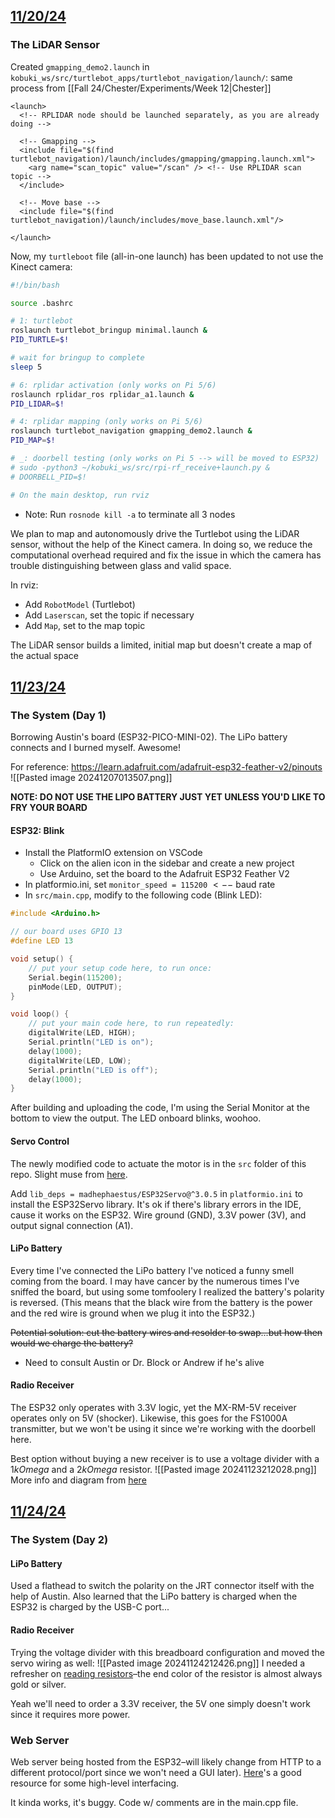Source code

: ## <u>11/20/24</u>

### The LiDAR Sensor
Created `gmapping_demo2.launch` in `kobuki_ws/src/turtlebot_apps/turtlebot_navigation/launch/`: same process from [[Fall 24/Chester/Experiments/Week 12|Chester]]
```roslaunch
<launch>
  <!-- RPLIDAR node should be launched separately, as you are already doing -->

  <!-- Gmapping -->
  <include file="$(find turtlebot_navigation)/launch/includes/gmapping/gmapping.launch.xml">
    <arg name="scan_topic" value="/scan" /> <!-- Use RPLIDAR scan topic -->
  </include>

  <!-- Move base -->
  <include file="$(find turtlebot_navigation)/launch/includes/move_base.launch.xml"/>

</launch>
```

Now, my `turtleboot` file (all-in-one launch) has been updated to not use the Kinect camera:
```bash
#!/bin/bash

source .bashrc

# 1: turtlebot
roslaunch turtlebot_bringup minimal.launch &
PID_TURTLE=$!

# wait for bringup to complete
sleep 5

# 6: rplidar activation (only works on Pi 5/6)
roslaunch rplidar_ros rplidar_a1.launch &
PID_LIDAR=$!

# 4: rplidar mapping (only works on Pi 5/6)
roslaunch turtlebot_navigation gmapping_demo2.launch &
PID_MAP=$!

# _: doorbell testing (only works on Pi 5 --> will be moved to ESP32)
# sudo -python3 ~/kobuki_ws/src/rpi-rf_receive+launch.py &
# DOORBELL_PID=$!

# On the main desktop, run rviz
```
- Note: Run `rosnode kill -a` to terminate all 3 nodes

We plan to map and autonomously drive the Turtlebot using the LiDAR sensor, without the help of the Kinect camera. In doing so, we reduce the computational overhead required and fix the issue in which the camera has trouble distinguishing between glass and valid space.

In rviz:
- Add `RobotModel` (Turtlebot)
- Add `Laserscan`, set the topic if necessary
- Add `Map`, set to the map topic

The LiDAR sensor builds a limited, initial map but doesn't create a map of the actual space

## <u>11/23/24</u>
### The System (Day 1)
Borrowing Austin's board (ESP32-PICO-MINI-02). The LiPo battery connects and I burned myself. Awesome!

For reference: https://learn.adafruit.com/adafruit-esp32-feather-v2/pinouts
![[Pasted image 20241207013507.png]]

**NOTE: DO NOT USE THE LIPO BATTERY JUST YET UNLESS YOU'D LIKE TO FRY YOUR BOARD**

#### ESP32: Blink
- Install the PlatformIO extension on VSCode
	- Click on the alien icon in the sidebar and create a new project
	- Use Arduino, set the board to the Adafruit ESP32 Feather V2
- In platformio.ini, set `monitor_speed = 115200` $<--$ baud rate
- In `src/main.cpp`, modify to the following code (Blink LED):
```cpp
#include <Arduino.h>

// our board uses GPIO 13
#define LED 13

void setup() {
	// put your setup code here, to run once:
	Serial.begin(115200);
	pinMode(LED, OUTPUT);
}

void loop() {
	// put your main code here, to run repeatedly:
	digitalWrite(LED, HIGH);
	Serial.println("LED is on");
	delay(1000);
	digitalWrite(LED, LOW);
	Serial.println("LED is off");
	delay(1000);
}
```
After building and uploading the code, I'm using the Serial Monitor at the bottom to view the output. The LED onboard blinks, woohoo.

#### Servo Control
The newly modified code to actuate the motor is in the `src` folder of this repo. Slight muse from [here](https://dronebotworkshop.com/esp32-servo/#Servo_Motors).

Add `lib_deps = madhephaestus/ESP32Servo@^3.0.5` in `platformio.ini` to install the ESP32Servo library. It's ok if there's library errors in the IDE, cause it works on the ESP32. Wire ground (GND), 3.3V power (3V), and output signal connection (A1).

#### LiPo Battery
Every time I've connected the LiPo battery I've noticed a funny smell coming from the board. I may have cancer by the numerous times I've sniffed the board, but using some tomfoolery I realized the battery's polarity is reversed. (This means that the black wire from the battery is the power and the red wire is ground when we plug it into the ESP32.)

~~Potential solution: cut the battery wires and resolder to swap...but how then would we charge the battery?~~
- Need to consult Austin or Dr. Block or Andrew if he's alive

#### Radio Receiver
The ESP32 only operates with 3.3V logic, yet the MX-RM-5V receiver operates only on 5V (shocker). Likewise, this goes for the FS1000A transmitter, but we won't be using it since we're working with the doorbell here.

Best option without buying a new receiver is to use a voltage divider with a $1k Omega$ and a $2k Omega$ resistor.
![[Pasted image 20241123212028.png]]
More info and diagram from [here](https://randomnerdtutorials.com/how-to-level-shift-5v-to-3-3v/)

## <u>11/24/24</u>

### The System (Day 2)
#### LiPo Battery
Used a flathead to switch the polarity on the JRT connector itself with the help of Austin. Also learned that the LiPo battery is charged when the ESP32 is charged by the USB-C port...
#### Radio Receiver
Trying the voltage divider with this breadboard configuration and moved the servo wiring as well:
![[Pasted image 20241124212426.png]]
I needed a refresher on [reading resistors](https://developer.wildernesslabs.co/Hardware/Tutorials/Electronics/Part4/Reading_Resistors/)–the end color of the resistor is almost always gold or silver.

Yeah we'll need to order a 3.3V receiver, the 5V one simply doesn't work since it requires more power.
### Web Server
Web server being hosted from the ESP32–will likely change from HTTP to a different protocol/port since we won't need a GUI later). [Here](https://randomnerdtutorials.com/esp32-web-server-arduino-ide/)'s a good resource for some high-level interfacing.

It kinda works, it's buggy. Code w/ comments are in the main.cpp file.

———

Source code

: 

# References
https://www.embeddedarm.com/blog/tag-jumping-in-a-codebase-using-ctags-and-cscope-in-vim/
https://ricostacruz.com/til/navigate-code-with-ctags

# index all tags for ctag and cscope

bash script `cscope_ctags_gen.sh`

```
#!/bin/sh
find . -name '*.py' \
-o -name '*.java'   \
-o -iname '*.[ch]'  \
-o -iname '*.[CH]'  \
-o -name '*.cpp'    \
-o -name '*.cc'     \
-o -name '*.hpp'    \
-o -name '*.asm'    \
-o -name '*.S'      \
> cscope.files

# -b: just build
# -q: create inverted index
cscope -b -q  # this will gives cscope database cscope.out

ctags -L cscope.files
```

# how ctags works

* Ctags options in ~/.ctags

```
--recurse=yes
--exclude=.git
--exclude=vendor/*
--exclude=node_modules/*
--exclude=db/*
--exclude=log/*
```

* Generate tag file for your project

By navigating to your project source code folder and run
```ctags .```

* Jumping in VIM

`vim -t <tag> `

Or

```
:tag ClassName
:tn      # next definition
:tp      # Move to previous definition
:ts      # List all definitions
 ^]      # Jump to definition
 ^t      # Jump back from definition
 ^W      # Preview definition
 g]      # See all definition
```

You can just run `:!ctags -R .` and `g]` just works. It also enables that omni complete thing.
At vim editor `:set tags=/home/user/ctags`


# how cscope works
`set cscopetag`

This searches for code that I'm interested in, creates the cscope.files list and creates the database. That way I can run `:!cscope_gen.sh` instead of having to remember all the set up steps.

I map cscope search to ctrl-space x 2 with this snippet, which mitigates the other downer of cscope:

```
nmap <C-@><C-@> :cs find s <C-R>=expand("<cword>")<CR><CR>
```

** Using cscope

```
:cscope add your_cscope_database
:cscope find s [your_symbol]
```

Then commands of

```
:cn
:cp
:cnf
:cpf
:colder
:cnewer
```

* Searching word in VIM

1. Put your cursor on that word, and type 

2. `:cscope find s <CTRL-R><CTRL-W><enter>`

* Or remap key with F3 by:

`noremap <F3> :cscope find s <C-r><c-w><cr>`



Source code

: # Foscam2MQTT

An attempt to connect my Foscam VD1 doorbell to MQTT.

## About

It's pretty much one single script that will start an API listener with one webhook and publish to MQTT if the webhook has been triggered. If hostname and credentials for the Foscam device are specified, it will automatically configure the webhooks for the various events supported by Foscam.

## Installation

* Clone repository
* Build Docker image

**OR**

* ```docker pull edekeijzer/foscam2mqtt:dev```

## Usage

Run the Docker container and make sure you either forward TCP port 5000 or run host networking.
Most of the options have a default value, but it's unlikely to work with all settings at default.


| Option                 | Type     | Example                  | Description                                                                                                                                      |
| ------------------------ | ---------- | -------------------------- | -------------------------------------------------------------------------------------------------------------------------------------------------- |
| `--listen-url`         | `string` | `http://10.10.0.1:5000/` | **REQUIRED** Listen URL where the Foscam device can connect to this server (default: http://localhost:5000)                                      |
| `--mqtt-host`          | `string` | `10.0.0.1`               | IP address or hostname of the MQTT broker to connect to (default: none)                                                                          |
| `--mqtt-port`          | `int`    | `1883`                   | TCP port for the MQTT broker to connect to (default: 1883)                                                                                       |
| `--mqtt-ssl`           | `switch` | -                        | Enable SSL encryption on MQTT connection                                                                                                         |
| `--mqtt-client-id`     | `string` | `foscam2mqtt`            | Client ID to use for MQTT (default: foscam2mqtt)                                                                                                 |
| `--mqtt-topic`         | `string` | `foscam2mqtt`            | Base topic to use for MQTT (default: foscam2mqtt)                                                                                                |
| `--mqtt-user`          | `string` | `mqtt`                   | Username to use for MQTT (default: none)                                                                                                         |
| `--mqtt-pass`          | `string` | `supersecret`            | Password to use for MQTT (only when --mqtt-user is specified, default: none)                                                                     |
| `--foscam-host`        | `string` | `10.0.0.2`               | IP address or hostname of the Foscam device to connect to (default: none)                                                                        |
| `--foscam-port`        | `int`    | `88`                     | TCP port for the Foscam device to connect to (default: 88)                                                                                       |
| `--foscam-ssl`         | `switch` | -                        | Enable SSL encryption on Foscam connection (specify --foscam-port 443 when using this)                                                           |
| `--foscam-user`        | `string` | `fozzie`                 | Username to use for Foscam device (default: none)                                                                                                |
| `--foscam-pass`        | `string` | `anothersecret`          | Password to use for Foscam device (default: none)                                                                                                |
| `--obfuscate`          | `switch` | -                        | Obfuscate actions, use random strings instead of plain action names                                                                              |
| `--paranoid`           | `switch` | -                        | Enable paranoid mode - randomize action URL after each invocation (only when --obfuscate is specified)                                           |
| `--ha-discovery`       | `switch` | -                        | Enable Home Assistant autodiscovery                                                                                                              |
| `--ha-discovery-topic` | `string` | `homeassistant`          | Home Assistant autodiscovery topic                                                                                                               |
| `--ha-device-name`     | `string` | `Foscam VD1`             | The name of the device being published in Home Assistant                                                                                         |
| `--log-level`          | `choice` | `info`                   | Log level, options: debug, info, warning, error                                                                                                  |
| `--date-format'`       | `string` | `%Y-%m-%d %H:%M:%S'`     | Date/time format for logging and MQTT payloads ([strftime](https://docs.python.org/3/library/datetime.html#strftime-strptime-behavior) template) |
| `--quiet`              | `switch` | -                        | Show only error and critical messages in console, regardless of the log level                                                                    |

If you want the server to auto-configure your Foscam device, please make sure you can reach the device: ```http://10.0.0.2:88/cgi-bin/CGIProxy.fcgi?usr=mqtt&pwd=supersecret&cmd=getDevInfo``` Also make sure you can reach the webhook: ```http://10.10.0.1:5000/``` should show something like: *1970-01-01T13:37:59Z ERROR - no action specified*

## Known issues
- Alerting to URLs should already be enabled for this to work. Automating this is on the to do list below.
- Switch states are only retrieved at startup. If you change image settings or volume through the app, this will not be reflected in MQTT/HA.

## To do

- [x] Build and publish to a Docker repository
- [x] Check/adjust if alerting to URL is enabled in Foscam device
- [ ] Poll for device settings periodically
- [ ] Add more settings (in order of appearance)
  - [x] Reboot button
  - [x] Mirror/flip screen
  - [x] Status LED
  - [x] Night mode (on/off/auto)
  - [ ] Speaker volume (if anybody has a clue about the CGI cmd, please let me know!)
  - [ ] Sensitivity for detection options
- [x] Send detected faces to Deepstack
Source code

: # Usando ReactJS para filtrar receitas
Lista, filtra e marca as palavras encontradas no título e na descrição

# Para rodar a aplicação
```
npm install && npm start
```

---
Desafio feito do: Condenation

———

• _The task_: Where does the word "doesn" appear in the records? Copy every line that holds it.

• _Response to the task_:
The LiDAR sensor builds a limited, initial map but doesn't create a map of the actual space
Yeah we'll need to order a 3.3V receiver, the 5V one simply doesn't work since it requires more power.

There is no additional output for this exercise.